(Document images with source code)

--- --- ---

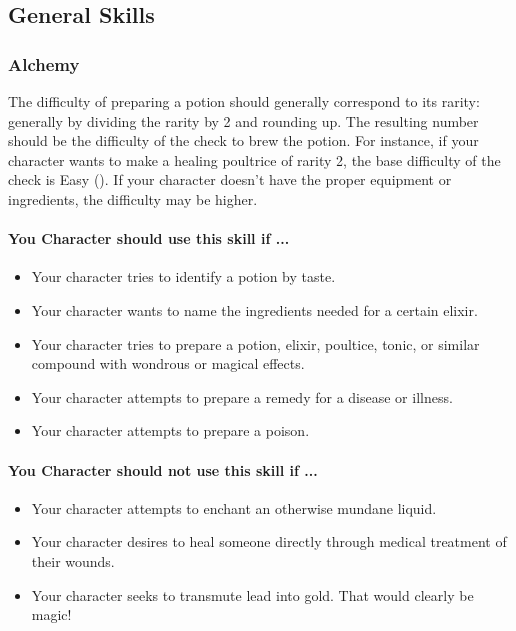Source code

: \subsection{General Skills}
\begin{multicols}{2}
\subsubsection{Alchemy}\label{skill:alchemy}
The difficulty of preparing a potion should generally correspond
to its rarity: generally by dividing the rarity by 2 and rounding up.
The resulting number should be the difficulty of the check to brew the
potion. For instance, if your character wants to make a healing poultrice
of rarity 2, the base difficulty of the check is Easy (\difficulty).
If your character doesn’t have the proper equipment or ingredients,
the difficulty may be higher.
\paragraph{You Character should use this skill if ...}
\begin{itemize}
    \item Your character tries to identify a potion by taste.
    \item Your character wants to name the ingredients needed for a certain elixir.
    \item Your character tries to prepare a potion, elixir, poultice, tonic, or
        similar compound with wondrous or magical effects.
    \item Your character attempts to prepare a remedy for a disease or illness.
    \item Your character attempts to prepare a poison.
\end{itemize}
\paragraph{You Character should not use this skill if ...}
\begin{itemize}
    \item Your character attempts to enchant an otherwise mundane liquid.
    \item Your character desires to heal someone directly through medical treatment
        of their wounds.
    \item Your character seeks to transmute lead into gold. That would clearly
        be magic!
\end{itemize}


\end{multicols}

--- --- ---

Brief — Although the records contain pictures, only the text should be copied, exactly as it stands.

Task solution —
Source code

: \subsection{General Skills}
\begin{multicols}{2}
\subsubsection{Alchemy}\label{skill:alchemy}
The difficulty of preparing a potion should generally correspond
to its rarity: generally by dividing the rarity by 2 and rounding up.
The resulting number should be the difficulty of the check to brew the
potion. For instance, if your character wants to make a healing poultrice
of rarity 2, the base difficulty of the check is Easy (\difficulty).
If your character doesn’t have the proper equipment or ingredients,
the difficulty may be higher.
\paragraph{You Character should use this skill if ...}
\begin{itemize}
    \item Your character tries to identify a potion by taste.
    \item Your character wants to name the ingredients needed for a certain elixir.
    \item Your character tries to prepare a potion, elixir, poultice, tonic, or
        similar compound with wondrous or magical effects.
    \item Your character attempts to prepare a remedy for a disease or illness.
    \item Your character attempts to prepare a poison.
\end{itemize}
\paragraph{You Character should not use this skill if ...}
\begin{itemize}
    \item Your character attempts to enchant an otherwise mundane liquid.
    \item Your character desires to heal someone directly through medical treatment
        of their wounds.
    \item Your character seeks to transmute lead into gold. That would clearly
        be magic!
\end{itemize}


\end{multicols}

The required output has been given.